En quelques jours, à la fois suite à un article mentionnant mes recherches dans Le Monde (24 avril) et à la sortie d’un film (Le Prénom), ma personne et mon dernier livre — Sociologie des prénoms — ont retrouvé une actualité. J’ai cité à plusieurs reprises la boutade de Boltanski, qui s’amuse de voir le sociologue spécialiste des kinésithérapeutes intervenir à la radio à chaque fois qu’un kiné est assassiné. Me voici dans la position de celui qu’on invite quand un prénom (ou le bon goût) est assassiné.
Cela ne me dérange pas, bien au contraire.
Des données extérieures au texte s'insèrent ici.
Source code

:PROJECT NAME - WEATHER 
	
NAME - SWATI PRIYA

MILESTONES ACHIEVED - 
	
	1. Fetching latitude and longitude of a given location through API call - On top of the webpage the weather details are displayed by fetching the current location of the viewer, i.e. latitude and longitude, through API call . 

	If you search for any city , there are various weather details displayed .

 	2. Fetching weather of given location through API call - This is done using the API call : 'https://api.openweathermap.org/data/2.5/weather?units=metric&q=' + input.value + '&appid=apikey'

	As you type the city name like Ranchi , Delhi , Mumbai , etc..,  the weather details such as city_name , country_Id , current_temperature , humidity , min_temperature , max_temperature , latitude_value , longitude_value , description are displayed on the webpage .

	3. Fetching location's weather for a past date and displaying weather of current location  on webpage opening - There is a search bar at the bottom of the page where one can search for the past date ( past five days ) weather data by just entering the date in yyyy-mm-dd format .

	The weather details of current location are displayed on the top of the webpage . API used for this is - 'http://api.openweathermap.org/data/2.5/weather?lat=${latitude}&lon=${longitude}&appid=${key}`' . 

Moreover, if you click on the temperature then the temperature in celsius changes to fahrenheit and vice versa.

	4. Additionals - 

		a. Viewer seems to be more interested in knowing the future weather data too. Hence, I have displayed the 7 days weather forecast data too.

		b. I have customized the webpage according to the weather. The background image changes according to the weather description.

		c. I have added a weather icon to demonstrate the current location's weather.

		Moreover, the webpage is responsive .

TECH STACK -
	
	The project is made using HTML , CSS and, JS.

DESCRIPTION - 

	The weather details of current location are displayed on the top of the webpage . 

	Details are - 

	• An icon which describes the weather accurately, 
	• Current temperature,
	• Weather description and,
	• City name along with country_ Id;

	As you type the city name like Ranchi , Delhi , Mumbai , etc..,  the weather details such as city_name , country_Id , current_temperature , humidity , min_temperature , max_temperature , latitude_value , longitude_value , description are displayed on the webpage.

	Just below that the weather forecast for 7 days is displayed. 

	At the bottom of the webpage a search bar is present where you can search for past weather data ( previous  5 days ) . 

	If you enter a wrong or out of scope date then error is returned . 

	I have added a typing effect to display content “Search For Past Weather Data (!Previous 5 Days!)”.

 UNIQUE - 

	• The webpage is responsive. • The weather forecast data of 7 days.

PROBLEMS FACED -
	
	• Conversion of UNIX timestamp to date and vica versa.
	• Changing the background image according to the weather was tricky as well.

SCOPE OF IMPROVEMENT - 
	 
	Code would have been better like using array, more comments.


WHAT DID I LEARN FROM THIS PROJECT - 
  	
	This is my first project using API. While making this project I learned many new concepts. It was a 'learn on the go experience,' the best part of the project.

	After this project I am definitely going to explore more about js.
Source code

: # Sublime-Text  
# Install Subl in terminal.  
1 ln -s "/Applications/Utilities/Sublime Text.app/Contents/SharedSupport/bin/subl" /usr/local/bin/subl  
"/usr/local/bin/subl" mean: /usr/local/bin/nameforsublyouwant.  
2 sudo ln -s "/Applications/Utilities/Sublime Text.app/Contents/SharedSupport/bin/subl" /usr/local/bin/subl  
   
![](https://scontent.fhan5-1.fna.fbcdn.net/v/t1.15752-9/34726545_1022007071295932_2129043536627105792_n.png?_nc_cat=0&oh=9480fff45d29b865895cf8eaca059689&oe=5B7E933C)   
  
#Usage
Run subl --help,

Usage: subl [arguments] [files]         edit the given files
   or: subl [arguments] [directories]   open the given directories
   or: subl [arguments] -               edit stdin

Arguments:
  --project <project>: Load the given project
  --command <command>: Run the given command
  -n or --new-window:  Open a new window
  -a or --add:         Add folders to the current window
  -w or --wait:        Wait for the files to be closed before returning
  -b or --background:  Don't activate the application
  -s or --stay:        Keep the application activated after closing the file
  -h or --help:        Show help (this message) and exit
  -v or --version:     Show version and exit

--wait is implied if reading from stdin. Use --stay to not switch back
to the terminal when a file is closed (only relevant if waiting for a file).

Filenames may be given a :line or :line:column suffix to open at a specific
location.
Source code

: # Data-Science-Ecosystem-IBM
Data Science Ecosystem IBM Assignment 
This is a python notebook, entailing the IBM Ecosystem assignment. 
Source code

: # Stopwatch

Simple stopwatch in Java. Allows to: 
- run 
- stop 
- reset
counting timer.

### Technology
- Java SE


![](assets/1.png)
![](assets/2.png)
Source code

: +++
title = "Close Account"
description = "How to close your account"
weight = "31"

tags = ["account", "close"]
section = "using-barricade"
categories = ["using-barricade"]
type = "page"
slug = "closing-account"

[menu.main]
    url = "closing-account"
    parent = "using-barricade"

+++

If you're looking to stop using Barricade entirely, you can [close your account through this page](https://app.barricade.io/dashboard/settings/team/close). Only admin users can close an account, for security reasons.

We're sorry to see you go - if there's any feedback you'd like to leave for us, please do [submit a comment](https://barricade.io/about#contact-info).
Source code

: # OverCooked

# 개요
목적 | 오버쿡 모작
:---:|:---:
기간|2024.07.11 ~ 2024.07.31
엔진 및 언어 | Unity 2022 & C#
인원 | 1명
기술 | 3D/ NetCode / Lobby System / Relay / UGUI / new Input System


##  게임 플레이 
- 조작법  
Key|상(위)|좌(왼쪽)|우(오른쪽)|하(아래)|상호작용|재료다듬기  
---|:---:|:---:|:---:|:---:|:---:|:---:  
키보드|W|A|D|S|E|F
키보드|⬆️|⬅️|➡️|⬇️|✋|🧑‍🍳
J’essaie de faire passer deux ou trois choses quand j’interviens : 1- le prénom est affaire d’État (il y a une socio-histoire du prénom, il y a un encadrement juridique, même libéralisé), 2- les prénoms peuvent être des indicateurs (plus ou moins flou) de différentes caractéristiques sociales collectives (le sexe, la génération, une origine sociale…) et 3- les usages du prénom (manière de choisir, de les utiliser…) sont variés, et peuvent relever d’une approche sociologique.
Règle du jeu radiophonique ou télévisé, il faut que l’idée passe, en 30 secondes, avec un exemple “vivant”.
Interviews filmées récentes :

Les autres interventions enregistrées ou filmées sont disponibles sur une page dédiée.

Interview (radio suisse)

La Radio-télévision suisse a diffusé ce matin une interview autour de mon livre, Sociologie des prénoms (La Découverte, 2011), dans le “Journal du samedi”. Si vous étiez en Suisse et réveillé vers 8h, vous avez pu l’entendre. Pour tous les autres, voici le lien pour écouter l’interview, ou, directement, un lien vers le fichier mp3 de l’interview.
Jeudi, sur France Culture à 15h, ce sont les liens entre prénoms et droit qui seront abordés, avec Antoine Garapon, dans l’émission Le Bien commun.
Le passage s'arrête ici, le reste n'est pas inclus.